6月12日、テザー社はイーサリアム・ブロックチェーン上で10億ドル相当のテザー(USDT)ステーブルコインを新たに発行した。この発行は、4月21日の前回の発行から2ヶ月以内に行われたものだ。
テザー社の最高技術責任者パオロ・アルドイノ氏はツイッターで、今回のUSDT発行はイーサリアム・ネットワーク上での「在庫補充」として行われたものであると説明した。「今回の発行は、承認されているが発行されていない取引であり、全体のUSDTの時価総額には影響を与えない」とアルドイノ氏は述べている。また、新たに発行された額は、次の発行要求やチェーン・スワップの在庫として使用されるとしている。
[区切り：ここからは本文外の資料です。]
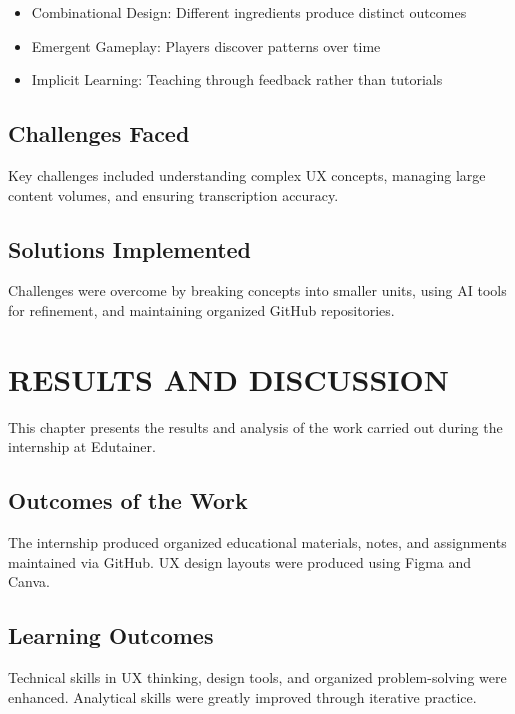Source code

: \documentclass[12pt,a4paper]{report}
\begin{document}
\begin{itemize}[leftmargin=1.5em]
    \item Combinational Design: Different ingredients produce distinct outcomes
    \item Emergent Gameplay: Players discover patterns over time
    \item Implicit Learning: Teaching through feedback rather than tutorials
\end{itemize}



\section{Challenges Faced}

Key challenges included understanding complex UX concepts, managing large content volumes, and ensuring transcription accuracy.


\section{Solutions Implemented}

Challenges were overcome by breaking concepts into smaller units, using AI tools for refinement, and maintaining organized GitHub repositories.


\chapter{RESULTS AND DISCUSSION}


This chapter presents the results and analysis of the work carried out during the internship at Edutainer.




\section{Outcomes of the Work}

The internship produced organized educational materials, notes, and assignments maintained via GitHub. UX design layouts were produced using Figma and Canva.


\section{Learning Outcomes}

Technical skills in UX thinking, design tools, and organized problem-solving were enhanced. Analytical skills were greatly improved through iterative practice.
\end{document}
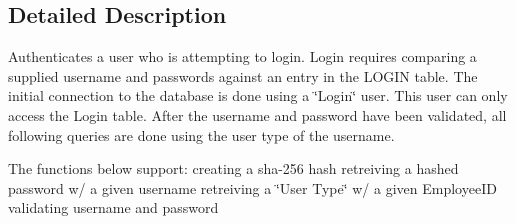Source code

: \subsection{Detailed Description}
Authenticates a user who is attempting to login. Login requires comparing a supplied username and passwords against an entry in the L\-O\-G\-I\-N table. The initial connection to the database is done using a \char`\"{}\-Login\char`\"{} user. This user can only access the Login table. After the username and password have been validated, all following queries are done using the user type of the username.

The functions below support\-: creating a sha-\/256 hash retreiving a hashed password w/ a given username retreiving a \char`\"{}\-User Type\char`\"{} w/ a given Employee\-I\-D validating username and password 

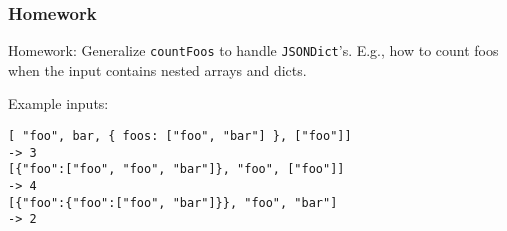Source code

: \documentclass{beamer}
\begin{document}
\begin{frame}[fragile]
\frametitle{Homework}

Homework: Generalize \verb+countFoos+ to handle \verb+JSONDict+'s.
E.g., how to count foos when the input contains nested arrays and
dicts.

\bigskip

Example inputs:

\begin{verbatim}
[ "foo", bar, { foos: ["foo", "bar"] }, ["foo"]]
-> 3
[{"foo":["foo", "foo", "bar"]}, "foo", ["foo"]]
-> 4
[{"foo":{"foo":["foo", "bar"]}}, "foo", "bar"]
-> 2
\end{verbatim}


\end{frame}


\end{document}
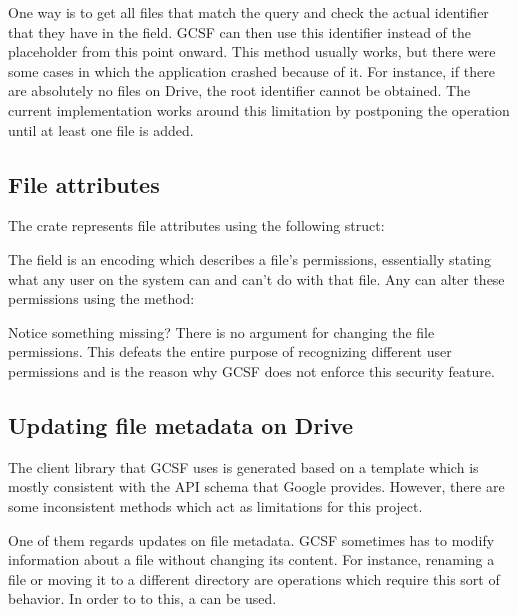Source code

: One way is to get all files that match the  query and check the actual identifier that they have in the  field. GCSF can then use this identifier instead of the  placeholder from this point onward. This method usually works, but there were some cases in which the application crashed because of it. For instance, if there are absolutely no files on Drive, the root identifier cannot be obtained. The current implementation works around this limitation by postponing the operation until at least one file is added.

\subsection{File attributes}

The  crate represents file attributes using the following struct:



The  field is an encoding which describes a file's permissions, essentially stating what any user on the system can and can't do with that file. Any  can alter these permissions using the  method:




Notice something missing? There is no argument for changing the file permissions. This defeats the entire purpose of recognizing different user permissions and is the reason why GCSF does not enforce this security feature.

\subsection{Updating file metadata on Drive} \label{updating_metadata}

The client library that GCSF uses is generated based on a template which is mostly consistent with the API schema that Google provides. However, there are some inconsistent methods which act as limitations for this project.

One of them regards updates on file metadata. GCSF sometimes has to modify information about a file without changing its content. For instance, renaming a file or moving it to a different directory are operations which require this sort of behavior. In order to to this, a  can be used.

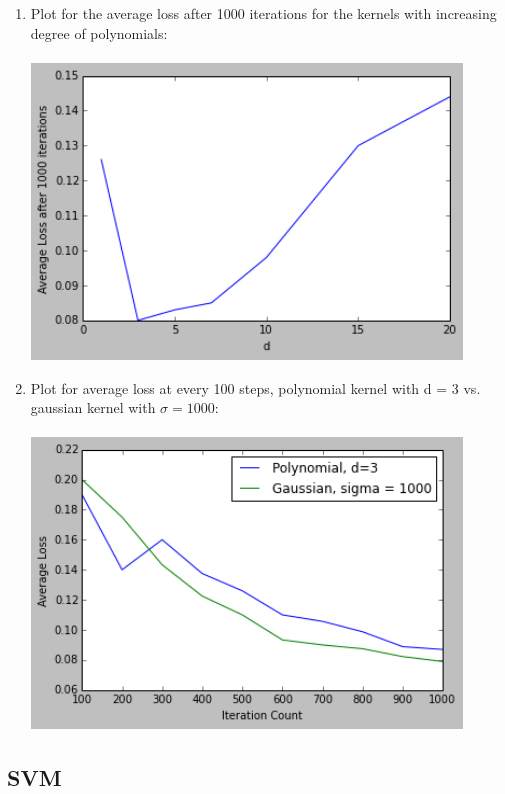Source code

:\documentclass[letterpaper]{article}
\begin{document}
\begin{enumerate}
\item Plot for the average loss after 1000 iterations for the kernels with increasing degree of polynomials:\\ \\ 
\includegraphics[width = 4.5in, keepaspectratio]{HW3_figure4.png}

\item Plot for average loss at every 100 steps, polynomial kernel with d = 3 vs. gaussian kernel with $\sigma = 1000$:\\  \\
\includegraphics[width = 4.5in, keepaspectratio]{HW3_figure5.png}

\end{enumerate}

\subsection{SVM}
\end{document}
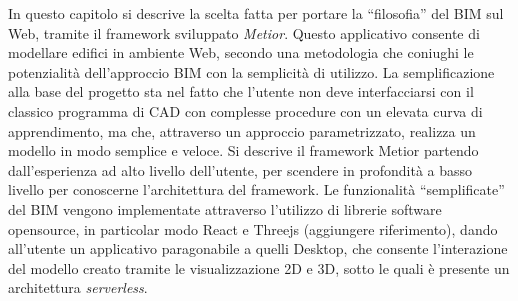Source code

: In questo capitolo si descrive la scelta fatta per portare la ``filosofia'' del BIM sul Web, tramite il framework sviluppato
\emph{Metior}.
Questo applicativo consente di modellare edifici in ambiente Web, secondo una metodologia che coniughi le potenzialità
dell’approccio BIM con la semplicità di utilizzo.
La semplificazione alla base del progetto sta nel fatto che l'utente non deve interfacciarsi con il classico programma
di CAD con complesse procedure con un elevata curva di apprendimento, ma che, attraverso un approccio parametrizzato,
realizza un modello in modo semplice e veloce.
Si descrive il framework Metior partendo dall'esperienza ad alto livello dell'utente, per scendere in profondità
a basso livello per conoscerne l'architettura del framework.
Le funzionalità ``semplificate'' del BIM vengono implementate attraverso l'utilizzo di librerie software opensource,
in particolar modo React e Threejs (aggiungere riferimento), dando all'utente un applicativo paragonabile a quelli
Desktop, che consente l'interazione del modello creato tramite le visualizzazione 2D e 3D, sotto le quali
è presente un architettura \emph{serverless}.
\newpage
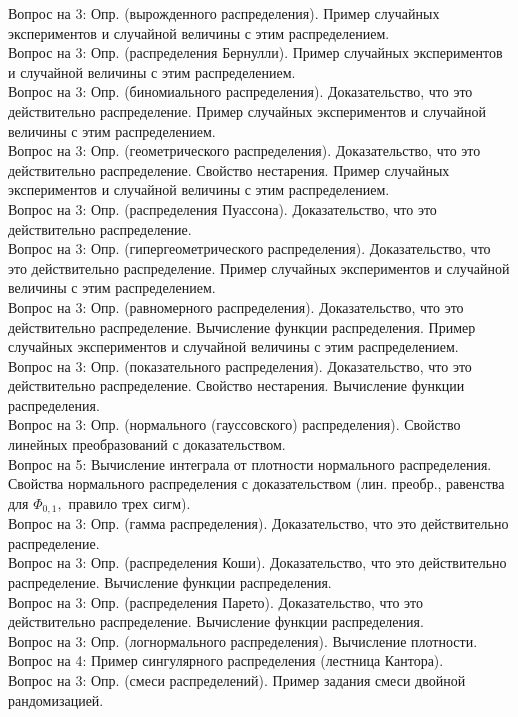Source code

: \documentclass[10pt]{amsart}
\begin{document}
\begin{enumerate}
\begin{enumerate}
Вопрос на 3: Опр. (вырожденного распределения). Пример случайных экспериментов и случайной величины с этим распределением. \\
Вопрос на 3: Опр. (распределения Бернулли).  Пример случайных экспериментов и случайной величины с этим распределением. \\
Вопрос на 3:  Опр. (биномиального распределения). Доказательство, что это действительно распределение. Пример случайных экспериментов и случайной величины с этим распределением. \\     
Вопрос на 3:  Опр. (геометрического распределения). Доказательство, что это действительно распределение. Свойство нестарения. Пример случайных экспериментов и случайной величины с этим распределением. \\      
 Вопрос на 3:  Опр. (распределения Пуассона). Доказательство, что это действительно распределение. \\
Вопрос на 3: Опр. (гипергеометрического распределения). Доказательство, что это действительно распределение. Пример случайных экспериментов и случайной величины с этим распределением. \\      
Вопрос на 3:  Опр. (равномерного распределения). Доказательство, что это действительно распределение. Вычисление функции распределения. Пример случайных экспериментов и случайной величины с этим распределением. \\
Вопрос на 3: Опр. (показательного распределения). Доказательство, что это действительно распределение. Свойство нестарения. Вычисление функции распределения. \\  
Вопрос на 3: Опр. (нормального (гауссовского) распределения). Свойство линейных преобразований с доказательством. \\
Вопрос на 5: Вычисление интеграла от плотности нормального распределения.  Свойства нормального распределения с доказательством (лин. преобр., равенства для $\Phi_{0,1},$ правило трех сигм). \\
Вопрос на 3: Опр. (гамма распределения). Доказательство, что это действительно распределение. \\
Вопрос на 3: Опр. (распределения Коши). Доказательство, что это действительно распределение. Вычисление функции распределения. \\
Вопрос на 3: Опр. (распределения Парето). Доказательство, что это действительно распределение. Вычисление функции распределения. \\
Вопрос на 3: Опр. (логнормального распределения). Вычисление плотности. \\
Вопрос на 4:   Пример сингулярного распределения (лестница Кантора). \\
Вопрос на 3:  Опр. (смеси распределений). Пример задания смеси двойной рандомизацией. \\


\end{enumerate}
\end{enumerate}
\end{document}
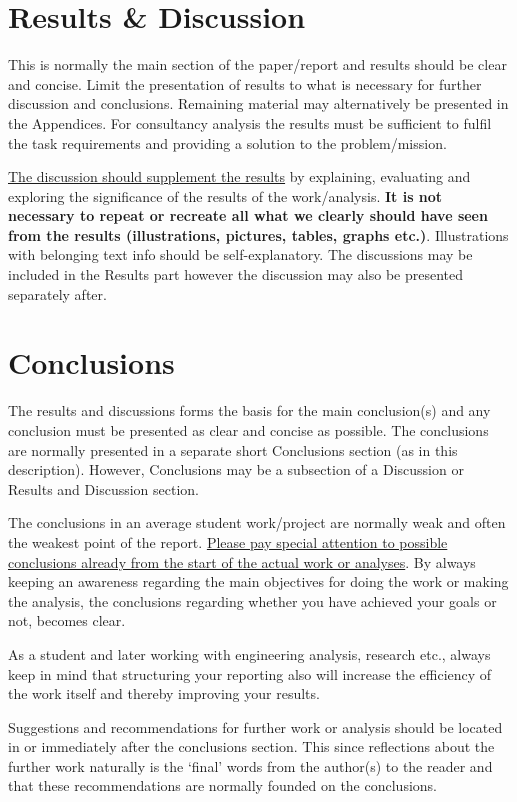 \documentclass[a4paper,12pt]{extarticle}
\begin{document}
\section{Results \& Discussion}
This is normally the main section of the paper/report and results should be clear and concise. Limit the presentation of results to what is necessary for further discussion and conclusions. Remaining material may alternatively be presented in the Appendices. For consultancy analysis the results must be sufficient to fulfil the task requirements and providing a solution to the problem/mission.

\ul{The discussion should supplement the results} by explaining, evaluating and exploring the significance of the results of the work/analysis. \textbf{It is not necessary to repeat or recreate all what we clearly should have seen from the results (illustrations, pictures, tables, graphs etc.)}. Illustrations with belonging text info should be self-explanatory. The discussions may be included in the Results part however the discussion may also be presented separately after.

\section{Conclusions}
The results and discussions forms the basis for the main conclusion(s) and any conclusion must be presented as clear and concise as possible. The conclusions are normally presented in a separate short Conclusions section (as in this description). However, Conclusions may be a subsection of a Discussion or Results and Discussion section.

The conclusions in an average student work/project are normally weak and often the weakest point of the report. \ul{Please pay special attention to possible conclusions already from the start of the actual work or analyses}. By always keeping an awareness regarding the main objectives for doing the work or making the analysis, the conclusions regarding whether you have achieved your goals or not, becomes clear.

As a student and later working with engineering analysis, research etc., always keep in mind that structuring your reporting also will increase the efficiency of the work itself and thereby improving your results.

Suggestions and recommendations for further work or analysis should be located in or immediately after the conclusions section. This since reflections about the further work naturally is the ‘final’ words from the author(s) to the reader and that these recommendations are normally founded on the conclusions. 
\end{document}
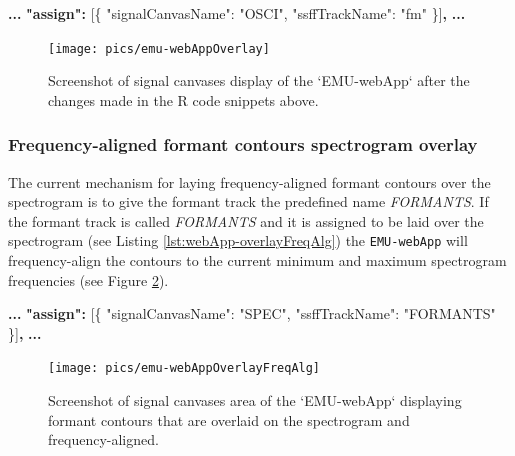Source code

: \documentclass[]{book}
\newenvironment{Shaded}{\begin{snugshade}}{\end{snugshade}}
\newcommand{\DataTypeTok}[1]{\textcolor[rgb]{0.13,0.29,0.53}{#1}}
\newcommand{\ErrorTok}[1]{\textcolor[rgb]{0.64,0.00,0.00}{\textbf{#1}}}
\newcommand{\FunctionTok}[1]{\textcolor[rgb]{0.00,0.00,0.00}{#1}}
\newcommand{\OtherTok}[1]{\textcolor[rgb]{0.56,0.35,0.01}{#1}}
\newcommand{\StringTok}[1]{\textcolor[rgb]{0.31,0.60,0.02}{#1}}
\begin{document}
\begin{Shaded}
\begin{Highlighting}[]
\ErrorTok{...}
\ErrorTok{"assign":} \OtherTok{[}\FunctionTok{\{}
    \DataTypeTok{"signalCanvasName"}\FunctionTok{:} \StringTok{"OSCI"}\FunctionTok{,}
    \DataTypeTok{"ssffTrackName"}\FunctionTok{:} \StringTok{"fm"}
\FunctionTok{\}}\OtherTok{]}\ErrorTok{,}
\ErrorTok{...}
\end{Highlighting}
\end{Shaded}

\begin{figure}

{\centering \texttt{[image: pics/emu-webAppOverlay]} 

}

\caption{Screenshot of signal canvases display of the `EMU-webApp` after the changes made in the R code snippets above.}\label{fig:webApp-overlay1}
\end{figure}

\hypertarget{subsubsec:emu-webAppFreqAlignedFormants}{%
\subsubsection{Frequency-aligned formant contours spectrogram overlay}\label{subsubsec:emu-webAppFreqAlignedFormants}}

The current mechanism for laying frequency-aligned formant contours over the spectrogram is to give the formant track the predefined name \emph{FORMANTS}. If the formant track is called \emph{FORMANTS} and it is assigned to be laid over the spectrogram (see Listing \ref{lst:webApp-overlayFreqAlg}) the \texttt{EMU-webApp} will frequency-align the contours to the current minimum and maximum spectrogram frequencies (see Figure \ref{fig:webApp-overlay2}).

\begin{Shaded}
\begin{Highlighting}[]
\ErrorTok{...}
\ErrorTok{"assign":} \OtherTok{[}\FunctionTok{\{}
    \DataTypeTok{"signalCanvasName"}\FunctionTok{:} \StringTok{"SPEC"}\FunctionTok{,}
    \DataTypeTok{"ssffTrackName"}\FunctionTok{:} \StringTok{"FORMANTS"}
\FunctionTok{\}}\OtherTok{]}\ErrorTok{,}
\ErrorTok{...}
\end{Highlighting}
\end{Shaded}

\begin{figure}

{\centering \texttt{[image: pics/emu-webAppOverlayFreqAlg]} 

}

\caption{Screenshot of signal canvases area of the `EMU-webApp` displaying formant contours that are overlaid on the spectrogram and frequency-aligned.}\label{fig:webApp-overlay2}
\end{figure}
\end{document}
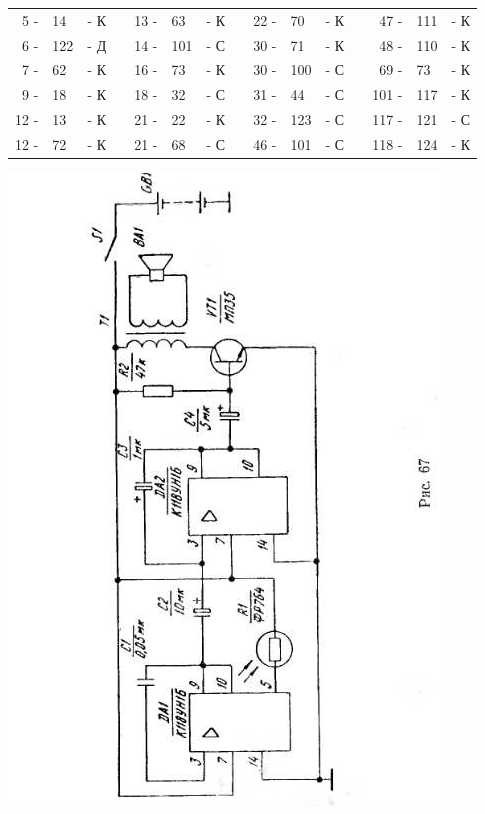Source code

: \documentclass[12pt]{article}
\begin{document}
\hrulefill

\begin{tabular}{r l r p{0.5cm} r l r p{0.5cm} r l r p{0.5cm} r l r}
 5 - &  14 & - К &   & 13 - &  63 & - К &   &  22 - &  70 & - К &   &  47 - & 111  & - К\\
 6 - & 122 & - Д &   & 14 - & 101 & - С &   &  30 - &  71 & - К &   &  48 - & 110  & - К\\
 7 - &  62 & - К &   & 16 - &  73 & - К &   &  30 - & 100 & - С &   &  69 - &  73  & - К\\
 9 - &  18 & - К &   & 18 - &  32 & - С &   &  31 - &  44 & - С &   & 101 - & 117  & - К\\
12 - &  13 & - К &   & 21 - &  22 & - К &   &  32 - & 123 & - С &   & 117 - & 121  & - С\\
12 - &  72 & - К &   & 21 - &  68 & - С &   &  46 - & 101 & - С &   & 118 - & 124  & - К\\
\end{tabular}

\hrulefill

\newpage

\includegraphics[scale=1, angle=-0.5]{ekon3_067_1}
\end{document}
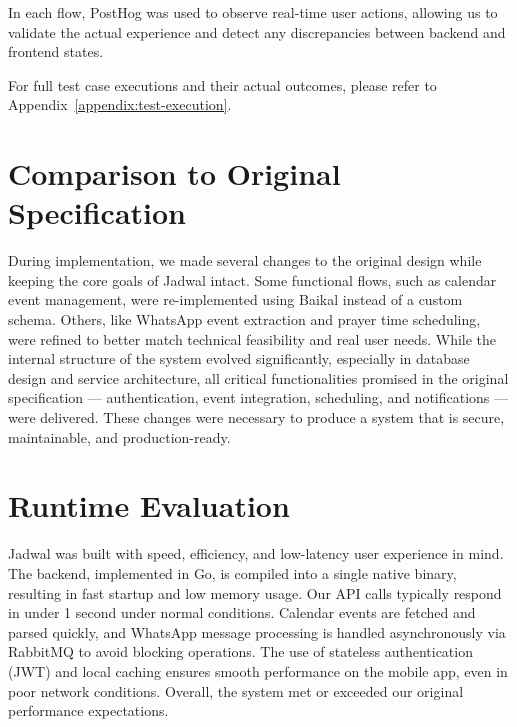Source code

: In each flow, PostHog was used to observe real-time user actions, allowing us to validate the actual experience and detect any discrepancies between backend and frontend states.

For full test case executions and their actual outcomes, please refer to Appendix~\ref{appendix:test-execution}.

\section{Comparison to Original Specification}

During implementation, we made several changes to the original design while keeping the core goals of Jadwal intact. Some functional flows, such as calendar event management, were re-implemented using Baikal instead of a custom schema. Others, like WhatsApp event extraction and prayer time scheduling, were refined to better match technical feasibility and real user needs. While the internal structure of the system evolved significantly, especially in database design and service architecture, all critical functionalities promised in the original specification — authentication, event integration, scheduling, and notifications — were delivered. These changes were necessary to produce a system that is secure, maintainable, and production-ready.

\section{Runtime Evaluation}

Jadwal was built with speed, efficiency, and low-latency user experience in mind. The backend, implemented in Go, is compiled into a single native binary, resulting in fast startup and low memory usage. Our API calls typically respond in under 1 second under normal conditions. Calendar events are fetched and parsed quickly, and WhatsApp message processing is handled asynchronously via RabbitMQ to avoid blocking operations. The use of stateless authentication (JWT) and local caching ensures smooth performance on the mobile app, even in poor network conditions. Overall, the system met or exceeded our original performance expectations.
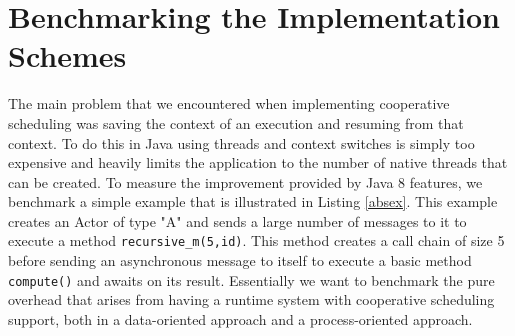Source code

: \section{Benchmarking the Implementation Schemes}
\label{bench}
The main problem that we encountered  when implementing cooperative scheduling was saving the context of an execution and resuming from that context. To do this in Java using threads and context switches is simply too expensive and heavily limits the application to the number of native threads that can be created. To measure the improvement provided by Java 8 features, we benchmark a simple example that is illustrated in Listing \ref{absex}. This example creates an Actor of type "A" and sends a large number of messages to it to execute a method \lstinline|recursive_m(5,id)|. This method creates a call chain of size 5 before sending an asynchronous message to itself to execute a basic method \lstinline|compute()| and awaits on its result. Essentially we want to benchmark the pure overhead that arises from having a runtime system with cooperative scheduling support, both in a data-oriented approach and a process-oriented approach.




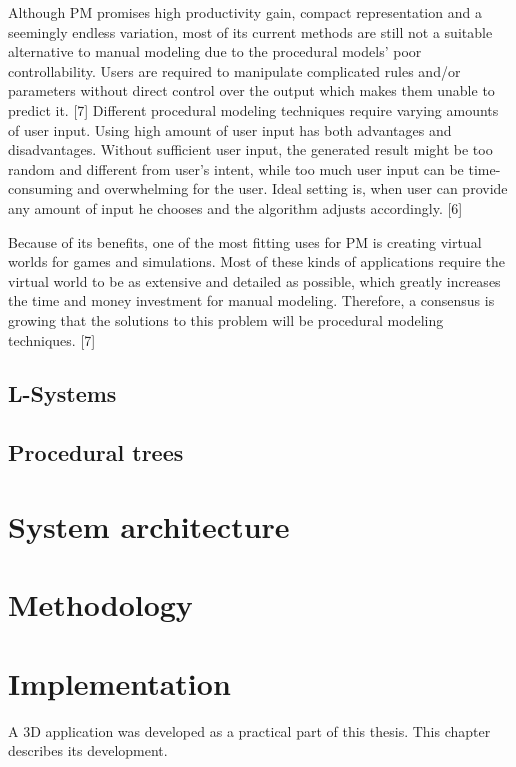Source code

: \documentclass[
  digital, %
  table,   %
  nolof,     %
  nolot,     %
]{fithesis3}
\begin{document}
Although PM promises high productivity gain, compact representation and a seemingly endless variation, most of its current methods are still not a suitable alternative to manual modeling due to the procedural models’ poor controllability. Users are required to manipulate complicated rules and/or parameters without direct control over the output which makes them unable to predict it. [7]
Different procedural modeling techniques require varying amounts of user input. Using high amount of user input has both advantages and disadvantages. Without sufficient user input, the generated result might be too random and different from user’s intent, while too much user input can be time-consuming and overwhelming for the user. Ideal setting is, when user can provide any amount of input he chooses and the algorithm adjusts accordingly. [6]\par
Because of its benefits, one of the most fitting uses for PM is creating virtual worlds for games and simulations. Most of these kinds of applications require the virtual world to be as extensive and detailed as possible, which greatly increases the time and money investment for manual modeling. Therefore, a consensus is growing that the solutions to this problem will be procedural modeling techniques. [7]
\section{L-Systems}
\section{Procedural trees}
\chapter{System architecture}
\chapter{Methodology}
\chapter{Implementation}
A 3D application was developed as a practical part of this thesis. This chapter describes its development.
\end{document}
チェーン・スワップは、トレーダーがデジタル資産をあるブロックチェーンから別のブロックチェーンに移すために使用するプロセスである。この手続きにより、トレーダーは保有する仮想通貨をサポートする他のブロックチェーンにアクセスできるようになり、複数のブロックチェーンでデジタル資産を活用できるようになる。
アルドイノ氏は、テザーは定期的にさまざまな仮想通貨プラットフォームと連携して、USDTの流動性を複数のブロックチェーン間で再調整する手助けをしていると説明した。例えば、仮想通貨取引所がイーサリアム・ブロックチェーン上でUSDTの流動性が過剰であり、トロン・ブロックチェーン上で出金処理が必要な場合、取引所はイーサリアムベースのUSDTをトロン・ブロックチェーンにチェーン・スワップする。
2023年に入ってから、テザー社は新たに160億ドル以上のUSDTを発行し、現在の時価総額は830億ドルを超えている。USDTのシェアは2023年に最高値を更新している一方、他のステーブルコイン発行者は米国の規制や銀行危機により苦戦している。

サークル社が発行するUSDコイン(USDC)は、時価総額で2番目に大きなステーブルコインであり、2022年には最大のステーブルコインであるUSDTを追い抜く寸前だった。しかし、長期化する仮想通貨の弱気相場や米国の銀行危機が、2023年のUSDCの市場シェアに大きな影響を与えた。サークルのジェレミー・アレールCEOは、米国規制当局による仮想通貨の取り締まりがステーブルコインの時価総額の減少の原因であると指摘している。